START Excerpted records
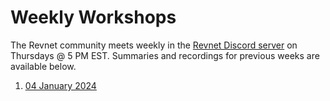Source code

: # Weekly Workshops

The Revnet community meets weekly in the [Revnet Discord server](https://discord.com/invite/6Zr7Rtv6Ea) on Thursdays @ 5 PM EST. Summaries and recordings for previous weeks are available below.

1. [04 January 2024](/workshop/2024-01-04)
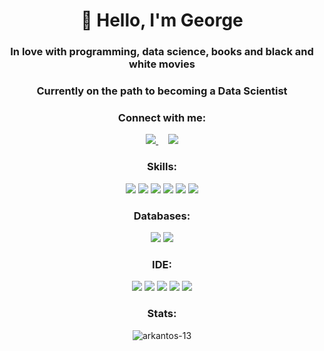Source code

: <h1 align="center">👋 Hello, I'm George</h1>

<h3 align="center">In love with programming, data science, books and black and white movies</h3>

<h3 align="center">Currently on the path to becoming a Data Scientist</h4>

<h3 align="center">Connect with me:</h3>
<p align='center'>
    <a href="mailto:geo.pngtpls@gmail.com?subject=github_message">
        <img src="https://img.shields.io/badge/Gmail-EA4335?style=for-the-badge&logo=gmail&logoColor=white" />
    </a>&nbsp;&nbsp;&nbsp;
    <a href="https://www.linkedin.com/in/geopanagiotopoulos/">
        <img src="https://img.shields.io/badge/linkedin-%230077B5.svg?&style=for-the-badge&logo=linkedin&logoColor=white" />
    </a>
</p>

<h3 align="center">Skills:</h3>
<p align='center'>
    <img src="https://img.shields.io/badge/Python-3776AB?style=for-the-badge&logo=python&logoColor=white" />
    <img src="https://img.shields.io/badge/Pandas-2C2D72?style=for-the-badge&logo=pandas&logoColor=white" />
    <img src="https://img.shields.io/badge/Numpy-777BB4?style=for-the-badge&logo=numpy&logoColor=white" />
    <img src="https://img.shields.io/badge/scikit_learn-F7931E?style=for-the-badge&logo=scikit-learn&logoColor=white" />
    <img src="https://img.shields.io/badge/Plotly-239120?style=for-the-badge&logo=plotly&logoColor=white" />
    <img src="https://img.shields.io/badge/SciPy-654FF0?style=for-the-badge&logo=SciPy&logoColor=white" />
</p>    

<h3 align="center">Databases:</h3>
<p align='center'>
    <img src="https://img.shields.io/badge/SQL-00B2FF?style=for-the-badge&logo=SQL&logoColor=white" />
    <img src="https://img.shields.io/badge/PostgreSQL-316192?style=for-the-badge&logo=postgresql&logoColor=white" />
</p>

<h3 align="center">IDE:</h3>
<p align='center'>
    <img src="https://img.shields.io/badge/conda-342B029.svg?&style=for-the-badge&logo=anaconda&logoColor=white" />
    <img src="https://img.shields.io/badge/Jupyter-F37626.svg?&style=for-the-badge&logo=Jupyter&logoColor=white" />
    <img src="https://img.shields.io/badge/Visual_Studio_Code-0078D4?style=for-the-badge&logo=visual%20studio%20code&logoColor=white" />
    <img src="https://img.shields.io/badge/Git-543DE0?style=for-the-badge&logo=git&logoColor=white" />
    <img src="https://img.shields.io/badge/GitHub-FF4500?style=for-the-badge&logo=github&logoColor=white" />
</p>

<h3 align="center">Stats:</h3>
<p align='center'>
    <img align="center" src="https://github-readme-stats.vercel.app/api?username=arkantos-13&show_icons=true&locale=en" alt="arkantos-13" />
</p>
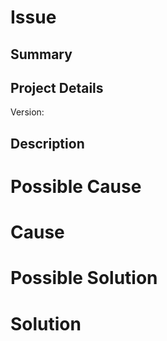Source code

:Issue
=====
Summary 
-------

Project Details
---------------
Version:

Description
-----------

Possible Cause
==============
Cause
=====

Possible Solution
=================
Solution
========

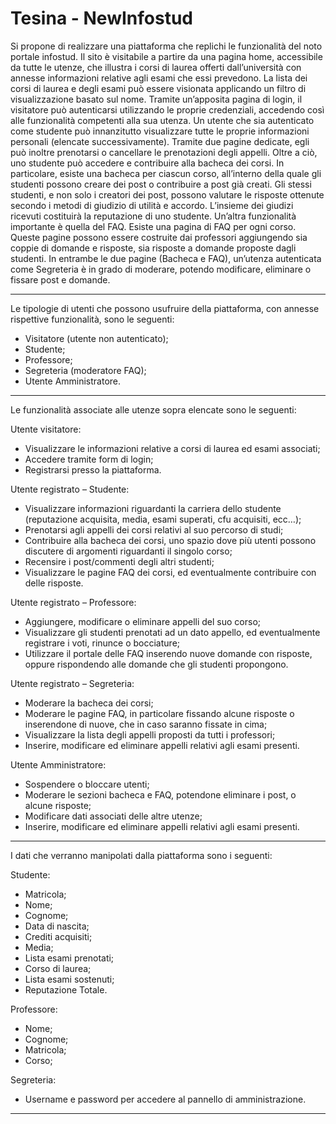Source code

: # Tesina - NewInfostud

Si propone di realizzare una piattaforma che replichi le funzionalità del noto portale infostud. Il sito è visitabile a partire da una pagina home, accessibile da tutte le utenze, che illustra i corsi di laurea offerti dall’università con annesse informazioni relative agli esami che essi prevedono.  La lista dei corsi di laurea e degli esami può essere visionata applicando un filtro di visualizzazione basato sul nome.
Tramite un’apposita pagina di login, il visitatore può autenticarsi utilizzando le proprie credenziali, accedendo così alle funzionalità competenti alla sua utenza.
Un utente che sia autenticato come studente può innanzitutto visualizzare tutte le proprie informazioni personali (elencate successivamente). Tramite due pagine dedicate, egli può inoltre prenotarsi o cancellare le prenotazioni degli appelli. Oltre a ciò, uno studente può accedere e contribuire alla bacheca dei corsi. In particolare, esiste una bacheca per ciascun corso, all’interno della quale gli studenti possono creare dei post o contribuire a post già creati. Gli stessi studenti, e non solo i creatori dei post, possono valutare le risposte ottenute secondo i metodi di giudizio di utilità e accordo. L’insieme dei giudizi ricevuti costituirà la reputazione di uno studente.
Un’altra funzionalità importante è quella del FAQ. Esiste una pagina di FAQ per ogni corso. Queste pagine possono essere costruite dai professori aggiungendo sia coppie di domande e risposte, sia risposte a domande proposte dagli studenti.
In entrambe le due pagine (Bacheca e FAQ), un’utenza autenticata come Segreteria è in grado di moderare, potendo modificare, eliminare o fissare post e domande.

---

Le tipologie di utenti che possono usufruire della piattaforma, con annesse rispettive funzionalità, sono le seguenti:
-	Visitatore (utente non autenticato);
-	Studente;
-	Professore;
-	Segreteria (moderatore FAQ);
-	Utente Amministratore.

---

Le funzionalità associate alle utenze sopra elencate sono le seguenti:

Utente visitatore:
-	Visualizzare le informazioni relative a corsi di laurea ed esami associati;
-	Accedere tramite form di login;
-	Registrarsi presso la piattaforma.

Utente registrato – Studente:
-	Visualizzare informazioni riguardanti la carriera dello studente (reputazione acquisita, media, esami superati, cfu acquisiti, ecc…);
-	Prenotarsi agli appelli dei corsi relativi al suo percorso di studi;
-	Contribuire alla bacheca dei corsi, uno spazio dove più utenti possono discutere di argomenti riguardanti il singolo corso;
-	Recensire i post/commenti degli altri studenti;
-	Visualizzare le pagine FAQ dei corsi, ed eventualmente contribuire con delle risposte.

Utente registrato – Professore:
-	Aggiungere, modificare o eliminare appelli del suo corso;
-	Visualizzare gli studenti prenotati ad un dato appello, ed eventualmente registrare i voti, rinunce o bocciature;
-	Utilizzare il portale delle FAQ inserendo nuove domande con risposte, oppure rispondendo alle domande che gli studenti propongono.

Utente registrato – Segreteria:
-	Moderare la bacheca dei corsi;
-	Moderare le pagine FAQ, in particolare fissando alcune risposte o inserendone di nuove, che in caso saranno fissate in cima;
-	Visualizzare la lista degli appelli proposti da tutti i professori;
-	Inserire, modificare ed eliminare appelli relativi agli esami presenti.

Utente Amministratore:
-	Sospendere o bloccare utenti;
-	Moderare le sezioni bacheca e FAQ, potendone eliminare i post, o alcune risposte;
-	Modificare dati associati delle altre utenze;
-	Inserire, modificare ed eliminare appelli relativi agli esami presenti.

---

I dati che verranno manipolati dalla piattaforma sono i seguenti:

Studente:
-	Matricola;
-	Nome;
-	Cognome;
-	Data di nascita;
-	Crediti acquisiti;
-	Media;
-	Lista esami prenotati; 
-	Corso di laurea;
-	Lista esami sostenuti;
-	Reputazione Totale.

Professore:
-	Nome;
-	Cognome;
-	Matricola;
-	Corso;

Segreteria:
-	Username e password per accedere al pannello di amministrazione.

---

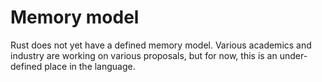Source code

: # Memory model

Rust does not yet have a defined memory model. Various academics and industry
are working on various proposals, but for now, this is an under-defined place
in the language.
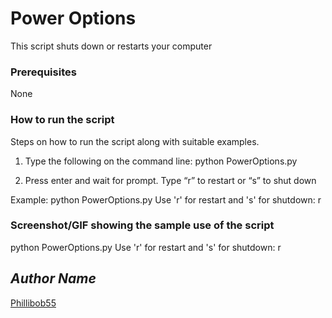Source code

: # Power Options

<!--Remove the below lines and add yours -->

This script shuts down or restarts your computer

### Prerequisites

<!--Remove the below lines and add yours -->

None

### How to run the script

<!--Remove the below lines and add yours -->

Steps on how to run the script along with suitable examples.

1. Type the following on the command line:
   python PowerOptions.py

2. Press enter and wait for prompt. Type “r” to restart or “s” to shut down

Example:
python PowerOptions.py
Use 'r' for restart and 's' for shutdown: r

### Screenshot/GIF showing the sample use of the script

<!--Remove the below lines and add yours -->

python PowerOptions.py
Use 'r' for restart and 's' for shutdown: r

## _Author Name_

<!--Remove the below lines and add yours -->

[Phillibob55](https://github.com/Phillibob55)
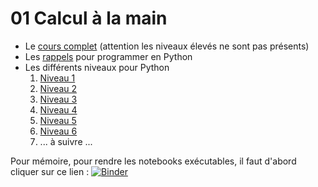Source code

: # 01 Calcul à la main

* Le [cours complet](https://github.com/NaturelEtChaud/Math-premiere/blob/main/01%20calcul%20%C3%A0%20la%20main/premi%C3%A8re_Math01_Calculs.pdf) (attention les niveaux élevés ne sont pas présents)
* Les [rappels](https://github.com/NaturelEtChaud/Math-premiere/blob/main/01%20calcul%20%C3%A0%20la%20main/Rappels_Python.ipynb) pour programmer en Python
* Les différents niveaux pour Python
    1) [Niveau 1](https://github.com/NaturelEtChaud/Math-premiere/blob/main/01%20calcul%20%C3%A0%20la%20main/Python_niveau1.ipynb)
    2) [Niveau 2](https://github.com/NaturelEtChaud/Math-premiere/blob/main/01%20calcul%20%C3%A0%20la%20main/Python_niveau2.ipynb)
    3) [Niveau 3](https://notebook.basthon.fr/?ipynb=eJzNlU-v0zAMwL-KlV1gdKD9lajEAQmuaBdObJrc1OxVL02qNHl0mvp9eJ9jXwxn3cb21EpAOUw91Hbi2P61sfeiQPcgYvFVu8wpSt9mxU4nIhIac2qzS6MdaSfivZCkVCnib3uRk8MUHbK1jo72jdsVwT9H-5iaH5o9S-OtDLYBfK7IykxSCaW3oAgU6i1uCVKCwpqtxTxHlxkNy517MHrFz2AwgC_ZE6GHKcTwyWhN7IvwhIr4lJRy1OnhmQALe_hZAlWHZ-mPp6T-ciyJOrpJWDjrS0epiFmgF-lLk9J16ggfYLzSCb8mQ4Q3MF1pyUrC4jhkKXk3VdTE3UjjA6pxJIx3hXcNrUY-h2h208ZS6ZXrcL_kSpV7VyjMNHsuuJQb9PX6RW1_8DFGo9F_IxJ4DPFMZATYSWTSj8ikg8jsHohUXP1spcOran6LRhxCFXhUbQVN-_GYdvCYzO8BiDSOmABflWVAwyCCZaU_snZcOxvYFMGyrcBZPz6zDj6v3kcwnry-B0ine4TX9ygoeO4s2FbYvB-X-b13llnTWebwG0bSmJD7SxK4JG2FLfpxWfxzf_mrCttCa6_UdfLren0TUjyS1aTKgmTQTmO6OI7JKR-YZiVnu9ucFpr5CWElzFjPQ_ayXdScn06-G8vD9nhJzsomz7Sx3Gfr-hcQmsYS)
    4) [Niveau 4](https://github.com/NaturelEtChaud/Math-premiere/blob/main/01%20calcul%20%C3%A0%20la%20main/Python_niveau4.ipynb)
    5) [Niveau 5](https://github.com/NaturelEtChaud/Math-premiere/blob/main/01%20calcul%20%C3%A0%20la%20main/Python_niveau6.ipynb)
    6) [Niveau 6](https://github.com/NaturelEtChaud/Math-premiere/blob/main/01%20calcul%20%C3%A0%20la%20main/Python_niveau6.ipynb)
    7) ... à suivre ...

Pour mémoire, pour rendre les notebooks exécutables, il faut d'abord cliquer sur ce lien : [![Binder](https://mybinder.org/badge_logo.svg)](https://mybinder.org/v2/gh/NaturelEtChaud/Math-premiere/HEAD)


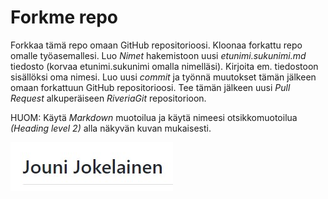 # Forkme repo
Forkkaa tämä repo omaan GitHub repositorioosi. Kloonaa forkattu repo omalle työasemallesi. Luo *Nimet* hakemistoon uusi *etunimi.sukunimi.md* tiedosto (korvaa etunimi.sukunimi omalla nimelläsi). Kirjoita em. tiedostoon sisällöksi oma nimesi. Luo uusi *commit* ja työnnä muutokset tämän jälkeen omaan forkattuun GitHub repositorioosi. Tee tämän jälkeen uusi *Pull Request* alkuperäiseen *RiveriaGit* repositorioon.

HUOM: Käytä *Markdown* muotoilua ja käytä nimeesi otsikkomuotoilua *(Heading level 2)* alla näkyvän kuvan mukaisesti.  


 
![esimerkki](myname.jpg "ominimi esimerkki")
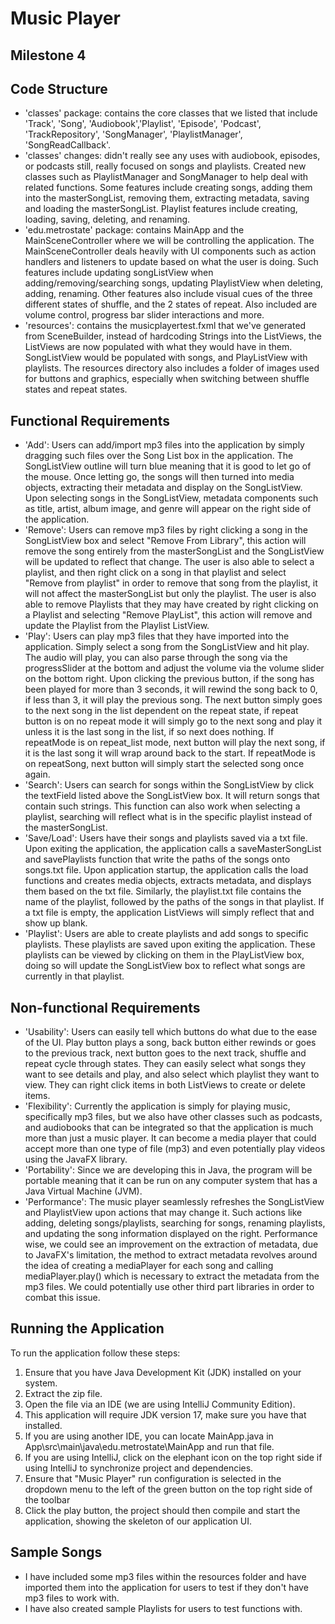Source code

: # Music Player
## Milestone 4
## Code Structure
- 'classes' package: contains the core classes that we listed that include 'Track', 'Song', 'Audiobook','Playlist', 'Episode', 'Podcast', 'TrackRepository', 'SongManager', 'PlaylistManager', 'SongReadCallback'.
- 'classes' changes: didn't really see any uses with audiobook, episodes, or podcasts still, really focused on songs and playlists. Created new classes such as PlaylistManager and SongManager to help deal with related functions. Some features include creating songs, adding them into the masterSongList, removing them, extracting metadata, saving and loading the masterSongList. Playlist features include creating, loading, saving, deleting, and renaming.
- 'edu.metrostate' package: contains MainApp and the MainSceneController where we will be controlling the application. The MainSceneController deals heavily with UI components such as action handlers and listeners to update based on what the user is doing. Such features include updating songListView when adding/removing/searching songs, updating PlaylistView when deleting, adding, renaming. Other features also include visual cues of the three different states of shuffle, and the 2 states of repeat. Also included are volume control, progress bar slider interactions and more.
- 'resources': contains the musicplayertest.fxml that we've generated from SceneBuilder, instead of hardcoding Strings into the ListViews, the ListViews are now populated with what they would have in them. SongListView would be populated with songs, and PlayListView with playlists. The resources directory also includes a folder of images used for buttons and graphics, especially when switching between shuffle states and repeat states.

## Functional Requirements
- 'Add': Users can add/import mp3 files into the application by simply dragging such files over the Song List box in the application. The SongListView outline will turn blue meaning that it is good to let go of the mouse. Once letting go, the songs will then turned into media objects, extracting their metadata and display on the SongListView. Upon selecting songs in the SongListView, metadata components such as title, artist, album image, and genre will appear on the right side of the application.
- 'Remove': Users can remove mp3 files by right clicking a song in the SongListView box and select "Remove From Library", this action will remove the song entirely from the masterSongList and the SongListView will be updated to reflect that change. The user is also able to select a playlist, and then right click on a song in that playlist and select "Remove from playlist" in order to remove that song from the playlist, it will not affect the masterSongList but only the playlist. The user is also able to remove Playlists that they may have created by right clicking on a Playlist and selecting "Remove PlayList", this action will remove and update the Playlist from the Playlist ListView.
- 'Play': Users can play mp3 files that they have imported into the application. Simply select a song from the SongListView and hit play. The audio will play, you can also parse through the song via the progressSlider at the bottom and adjust the volume via the volume slider on the bottom right. Upon clicking the previous button, if the song has been played for more than 3 seconds, it will rewind the song back to 0, if less than 3, it will play the previous song. The next button simply goes to the next song in the list dependent on the repeat state, if repeat button is on no repeat mode it will simply go to the next song and play it unless it is the last song in the list, if so next does nothing. If repeatMode is on repeat_list mode, next button will play the next song, if it is the last song it will wrap around back to the start. If repeatMode is on repeatSong, next button will simply start the selected song once again.
- 'Search': Users can search for songs within the SongListView by click the textField listed above the SongListView box. It will return songs that contain such strings. This function can also work when selecting a playlist, searching will reflect what is in the specific playlist instead of the masterSongList.
- 'Save/Load': Users have their songs and playlists saved via a txt file. Upon exiting the application, the application calls a saveMasterSongList and savePlaylists function that write the paths of the songs onto songs.txt file. Upon application startup, the application calls the load functions and creates media objects, extracts metadata, and displays them based on the txt file. Similarly, the playlist.txt file contains the name of the playlist, followed by the paths of the songs in that playlist. If a txt file is empty, the application ListViews will simply reflect that and show up blank.
- 'Playlist': Users are able to create playlists and add songs to specific playlists. These playlists are saved upon exiting the application. These playlists can be viewed by clicking on them in the PlayListView box, doing so will update the SongListView box to reflect what songs are currently in that playlist.

## Non-functional Requirements
- 'Usability': Users can easily tell which buttons do what due to the ease of the UI. Play button plays a song, back button either rewinds or goes to the previous track, next button goes to the next track, shuffle and repeat cycle through states. They can easily select what songs they want to see details and play, and also select which playlist they want to view. They can right click items in both ListViews to create or delete items.
- 'Flexibility': Currently the application is simply for playing music, specifically mp3 files, but we also have other classes such as podcasts, and audiobooks that can be integrated so that the application is much more than just a music player. It can become a media player that could accept more than one type of file (mp3) and even potentially play videos using the JavaFX library.
- 'Portability': Since we are developing this in Java, the program will be portable meaning that it can be run on any computer system that has a Java Virtual Machine (JVM).
- 'Performance': The music player seamlessly refreshes the SongListView and PlaylistView upon actions that may change it. Such actions like adding, deleting songs/playlists, searching for songs, renaming playlists, and updating the song information displayed on the right. Performance wise, we could see an improvement on the extraction of metadata, due to JavaFX's limitation, the method to extract metadata revolves around the idea of creating a mediaPlayer for each song and calling mediaPlayer.play() which is necessary to extract the metadata from the mp3 files. We could potentially use other third part libraries in order to combat this issue.
## Running the Application
To run the application follow these steps:

1. Ensure that you have Java Development Kit (JDK) installed on your system.
2. Extract the zip file.
3. Open the file via an IDE (we are using IntelliJ Community Edition).
4. This application will require JDK version 17, make sure you have that installed.
5. If you are using another IDE, you can locate MainApp.java in App\src\main\java\edu.metrostate\MainApp and run that file.
6. If you are using IntelliJ, click on the elephant icon on the top right side if using IntelliJ to synchronize project and dependencies.
7. Ensure that "Music Player" run configuration is selected in the dropdown menu to the left of the green button on the top right side of the toolbar
8. Click the play button, the project should then compile and start the application, showing the skeleton of our application UI.

## Sample Songs
- I have included some mp3 files within the resources folder and have imported them into the application for users to test if they don't have mp3 files to work with.
- I have also created sample Playlists for users to test functions with.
END Excerpted records
**Aim of the exercise**
Where does the word "functions" appear in the records above? Return every line that holds it.

**Your solution**
- 'classes' changes: didn't really see any uses with audiobook, episodes, or podcasts still, really focused on songs and playlists. Created new classes such as PlaylistManager and SongManager to help deal with related functions. Some features include creating songs, adding them into the masterSongList, removing them, extracting metadata, saving and loading the masterSongList. Playlist features include creating, loading, saving, deleting, and renaming.
- 'Save/Load': Users have their songs and playlists saved via a txt file. Upon exiting the application, the application calls a saveMasterSongList and savePlaylists function that write the paths of the songs onto songs.txt file. Upon application startup, the application calls the load functions and creates media objects, extracts metadata, and displays them based on the txt file. Similarly, the playlist.txt file contains the name of the playlist, followed by the paths of the songs in that playlist. If a txt file is empty, the application ListViews will simply reflect that and show up blank.
- I have also created sample Playlists for users to test functions with.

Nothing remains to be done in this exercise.